Task
Copy all the entries below exactly, but not the pictures.
=== Section Start ===
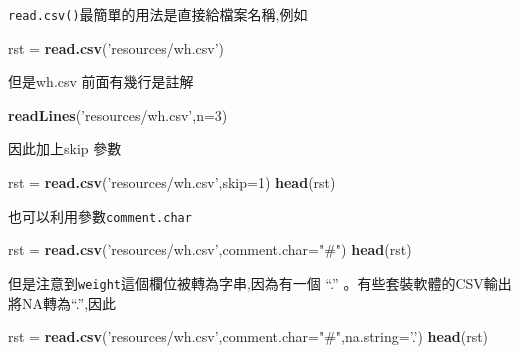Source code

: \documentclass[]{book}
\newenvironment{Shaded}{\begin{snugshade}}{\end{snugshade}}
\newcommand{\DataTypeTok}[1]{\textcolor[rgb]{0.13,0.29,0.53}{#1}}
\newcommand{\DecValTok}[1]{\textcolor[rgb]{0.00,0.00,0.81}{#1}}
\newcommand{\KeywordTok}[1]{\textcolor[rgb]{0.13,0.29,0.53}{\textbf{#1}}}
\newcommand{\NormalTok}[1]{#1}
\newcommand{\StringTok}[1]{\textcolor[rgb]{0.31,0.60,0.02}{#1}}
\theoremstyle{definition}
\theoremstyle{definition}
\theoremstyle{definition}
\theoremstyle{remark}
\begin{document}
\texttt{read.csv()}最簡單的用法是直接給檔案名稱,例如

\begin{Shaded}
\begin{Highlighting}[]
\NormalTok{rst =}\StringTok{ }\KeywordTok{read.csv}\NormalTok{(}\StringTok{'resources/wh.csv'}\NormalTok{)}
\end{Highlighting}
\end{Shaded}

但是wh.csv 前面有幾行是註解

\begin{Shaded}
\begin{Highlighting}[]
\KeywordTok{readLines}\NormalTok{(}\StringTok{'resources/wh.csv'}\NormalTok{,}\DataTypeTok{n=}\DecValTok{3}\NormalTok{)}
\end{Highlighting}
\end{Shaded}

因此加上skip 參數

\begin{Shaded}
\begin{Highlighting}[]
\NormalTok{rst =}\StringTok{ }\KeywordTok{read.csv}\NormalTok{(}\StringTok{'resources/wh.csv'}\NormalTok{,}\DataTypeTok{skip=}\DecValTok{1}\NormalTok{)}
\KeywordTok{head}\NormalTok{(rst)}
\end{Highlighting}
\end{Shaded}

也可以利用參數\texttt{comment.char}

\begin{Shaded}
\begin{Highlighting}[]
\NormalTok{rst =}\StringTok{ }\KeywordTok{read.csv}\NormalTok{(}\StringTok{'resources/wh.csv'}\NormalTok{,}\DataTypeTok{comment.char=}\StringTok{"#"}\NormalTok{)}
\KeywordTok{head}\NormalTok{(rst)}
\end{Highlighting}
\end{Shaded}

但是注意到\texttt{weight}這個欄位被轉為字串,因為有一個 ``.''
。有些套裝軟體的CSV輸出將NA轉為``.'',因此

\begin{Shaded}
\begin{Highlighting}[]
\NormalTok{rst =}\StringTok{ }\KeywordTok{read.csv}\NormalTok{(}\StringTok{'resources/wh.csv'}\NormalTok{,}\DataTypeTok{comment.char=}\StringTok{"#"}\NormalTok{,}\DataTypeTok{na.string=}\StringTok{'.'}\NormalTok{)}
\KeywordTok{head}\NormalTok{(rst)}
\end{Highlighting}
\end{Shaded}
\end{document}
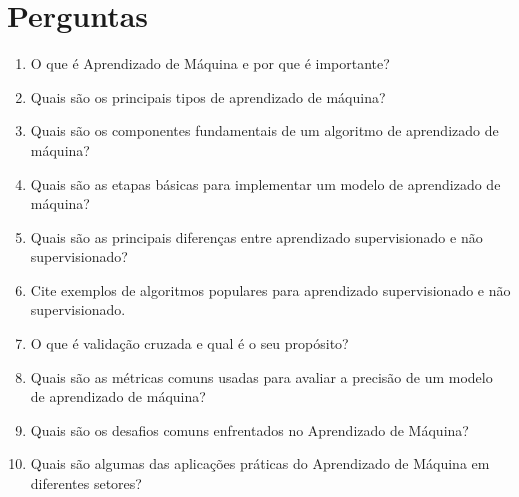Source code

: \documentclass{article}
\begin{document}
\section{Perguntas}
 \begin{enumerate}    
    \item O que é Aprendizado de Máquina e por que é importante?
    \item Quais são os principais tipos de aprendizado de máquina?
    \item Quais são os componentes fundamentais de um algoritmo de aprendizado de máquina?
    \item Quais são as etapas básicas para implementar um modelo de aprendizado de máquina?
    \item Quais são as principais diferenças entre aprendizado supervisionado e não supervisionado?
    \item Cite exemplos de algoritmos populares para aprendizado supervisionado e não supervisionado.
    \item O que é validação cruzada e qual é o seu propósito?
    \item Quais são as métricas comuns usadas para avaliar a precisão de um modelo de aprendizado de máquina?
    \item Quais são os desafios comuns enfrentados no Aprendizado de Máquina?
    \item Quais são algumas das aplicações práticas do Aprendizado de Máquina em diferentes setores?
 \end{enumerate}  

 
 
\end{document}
=== Section End ===
Problem solution
Source code

: \documentclass[]{book}
\newenvironment{Shaded}{\begin{snugshade}}{\end{snugshade}}
\newcommand{\DataTypeTok}[1]{\textcolor[rgb]{0.13,0.29,0.53}{#1}}
\newcommand{\DecValTok}[1]{\textcolor[rgb]{0.00,0.00,0.81}{#1}}
\newcommand{\KeywordTok}[1]{\textcolor[rgb]{0.13,0.29,0.53}{\textbf{#1}}}
\newcommand{\NormalTok}[1]{#1}
\newcommand{\StringTok}[1]{\textcolor[rgb]{0.31,0.60,0.02}{#1}}
\theoremstyle{definition}
\theoremstyle{definition}
\theoremstyle{definition}
\theoremstyle{remark}
\begin{document}
\texttt{read.csv()}最簡單的用法是直接給檔案名稱,例如

\begin{Shaded}
\begin{Highlighting}[]
\NormalTok{rst =}\StringTok{ }\KeywordTok{read.csv}\NormalTok{(}\StringTok{'resources/wh.csv'}\NormalTok{)}
\end{Highlighting}
\end{Shaded}

但是wh.csv 前面有幾行是註解

\begin{Shaded}
\begin{Highlighting}[]
\KeywordTok{readLines}\NormalTok{(}\StringTok{'resources/wh.csv'}\NormalTok{,}\DataTypeTok{n=}\DecValTok{3}\NormalTok{)}
\end{Highlighting}
\end{Shaded}

因此加上skip 參數

\begin{Shaded}
\begin{Highlighting}[]
\NormalTok{rst =}\StringTok{ }\KeywordTok{read.csv}\NormalTok{(}\StringTok{'resources/wh.csv'}\NormalTok{,}\DataTypeTok{skip=}\DecValTok{1}\NormalTok{)}
\KeywordTok{head}\NormalTok{(rst)}
\end{Highlighting}
\end{Shaded}

也可以利用參數\texttt{comment.char}

\begin{Shaded}
\begin{Highlighting}[]
\NormalTok{rst =}\StringTok{ }\KeywordTok{read.csv}\NormalTok{(}\StringTok{'resources/wh.csv'}\NormalTok{,}\DataTypeTok{comment.char=}\StringTok{"#"}\NormalTok{)}
\KeywordTok{head}\NormalTok{(rst)}
\end{Highlighting}
\end{Shaded}

但是注意到\texttt{weight}這個欄位被轉為字串,因為有一個 ``.''
。有些套裝軟體的CSV輸出將NA轉為``.'',因此

\begin{Shaded}
\begin{Highlighting}[]
\NormalTok{rst =}\StringTok{ }\KeywordTok{read.csv}\NormalTok{(}\StringTok{'resources/wh.csv'}\NormalTok{,}\DataTypeTok{comment.char=}\StringTok{"#"}\NormalTok{,}\DataTypeTok{na.string=}\StringTok{'.'}\NormalTok{)}
\KeywordTok{head}\NormalTok{(rst)}
\end{Highlighting}
\end{Shaded}
\end{document}
Source code

: \documentclass{article}
\begin{document}
\section{Perguntas}
 \begin{enumerate}    
    \item O que é Aprendizado de Máquina e por que é importante?
    \item Quais são os principais tipos de aprendizado de máquina?
    \item Quais são os componentes fundamentais de um algoritmo de aprendizado de máquina?
    \item Quais são as etapas básicas para implementar um modelo de aprendizado de máquina?
    \item Quais são as principais diferenças entre aprendizado supervisionado e não supervisionado?
    \item Cite exemplos de algoritmos populares para aprendizado supervisionado e não supervisionado.
    \item O que é validação cruzada e qual é o seu propósito?
    \item Quais são as métricas comuns usadas para avaliar a precisão de um modelo de aprendizado de máquina?
    \item Quais são os desafios comuns enfrentados no Aprendizado de Máquina?
    \item Quais são algumas das aplicações práticas do Aprendizado de Máquina em diferentes setores?
 \end{enumerate}  

 
 
\end{document}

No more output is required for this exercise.